* _Task statement_
Wherever "loyalty" turns up in the entries, copy out the line that holds it.

* _Input_
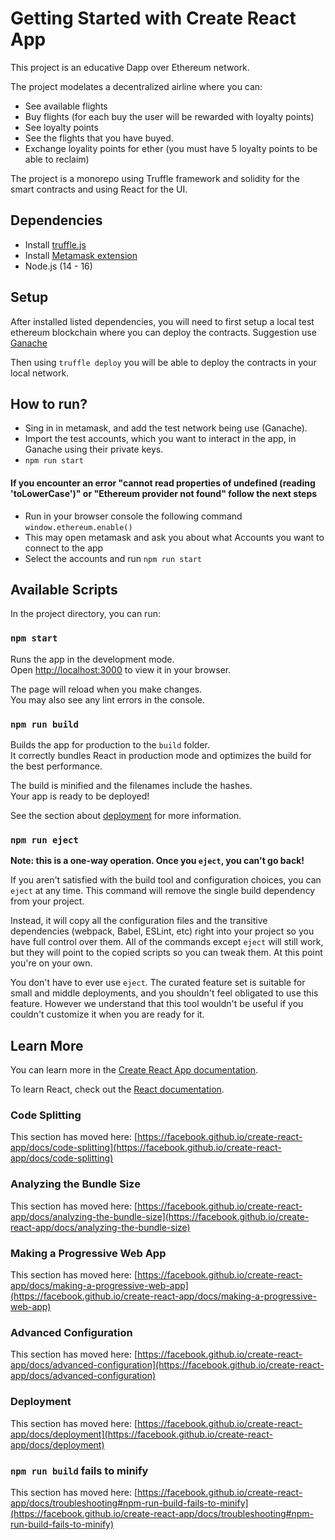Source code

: # Getting Started with Create React App
This project is an educative Dapp over Ethereum network.

The project modelates a decentralized airline where you can:
- See available flights
- Buy flights (for each buy the user will be rewarded with loyalty points)
- See loyalty points
- See the flights that you have buyed.
- Exchange loyality points for ether (you must have 5 loyalty points to be able to reclaim)

The project is a monorepo using Truffle framework and solidity for the smart contracts and using React for the UI.

## Dependencies
- Install [truffle.js](https://trufflesuite.com/)
- Install [Metamask extension](https://chrome.google.com/webstore/detail/metamask/nkbihfbeogaeaoehlefnkodbefgpgknn?hl=en)
- Node.js (14 - 16)
## Setup
After installed listed dependencies, you will need to first setup a local test ethereum blockchain where you can deploy the contracts. Suggestion use [Ganache](https://trufflesuite.com/ganache/)

Then using `truffle deploy` you will be able to deploy the contracts in your local network.

## How to run?
- Sing in in metamask, and add the test network being use (Ganache).
- Import the test accounts, which you want to interact in the app, in Ganache using their private keys.
- ```npm run start```
#### If you encounter an error "cannot read properties of undefined (reading 'toLowerCase')" or "Ethereum provider not found" follow the next steps
- Run in your browser console the following command `window.ethereum.enable()`
- This may open metamask and ask you about what Accounts you want to connect to the app
- Select the accounts and run `npm run start`

## Available Scripts

In the project directory, you can run:

### `npm start`

Runs the app in the development mode.\
Open [http://localhost:3000](http://localhost:3000) to view it in your browser.

The page will reload when you make changes.\
You may also see any lint errors in the console.

### `npm run build`

Builds the app for production to the `build` folder.\
It correctly bundles React in production mode and optimizes the build for the best performance.

The build is minified and the filenames include the hashes.\
Your app is ready to be deployed!

See the section about [deployment](https://facebook.github.io/create-react-app/docs/deployment) for more information.

### `npm run eject`

**Note: this is a one-way operation. Once you `eject`, you can't go back!**

If you aren't satisfied with the build tool and configuration choices, you can `eject` at any time. This command will remove the single build dependency from your project.

Instead, it will copy all the configuration files and the transitive dependencies (webpack, Babel, ESLint, etc) right into your project so you have full control over them. All of the commands except `eject` will still work, but they will point to the copied scripts so you can tweak them. At this point you're on your own.

You don't have to ever use `eject`. The curated feature set is suitable for small and middle deployments, and you shouldn't feel obligated to use this feature. However we understand that this tool wouldn't be useful if you couldn't customize it when you are ready for it.

## Learn More

You can learn more in the [Create React App documentation](https://facebook.github.io/create-react-app/docs/getting-started).

To learn React, check out the [React documentation](https://reactjs.org/).

### Code Splitting

This section has moved here: [https://facebook.github.io/create-react-app/docs/code-splitting](https://facebook.github.io/create-react-app/docs/code-splitting)

### Analyzing the Bundle Size

This section has moved here: [https://facebook.github.io/create-react-app/docs/analyzing-the-bundle-size](https://facebook.github.io/create-react-app/docs/analyzing-the-bundle-size)

### Making a Progressive Web App

This section has moved here: [https://facebook.github.io/create-react-app/docs/making-a-progressive-web-app](https://facebook.github.io/create-react-app/docs/making-a-progressive-web-app)

### Advanced Configuration

This section has moved here: [https://facebook.github.io/create-react-app/docs/advanced-configuration](https://facebook.github.io/create-react-app/docs/advanced-configuration)

### Deployment

This section has moved here: [https://facebook.github.io/create-react-app/docs/deployment](https://facebook.github.io/create-react-app/docs/deployment)

### `npm run build` fails to minify

This section has moved here: [https://facebook.github.io/create-react-app/docs/troubleshooting#npm-run-build-fails-to-minify](https://facebook.github.io/create-react-app/docs/troubleshooting#npm-run-build-fails-to-minify)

* _Solution for this exercise_
- Buy flights (for each buy the user will be rewarded with loyalty points)
- See loyalty points
- Exchange loyality points for ether (you must have 5 loyalty points to be able to reclaim)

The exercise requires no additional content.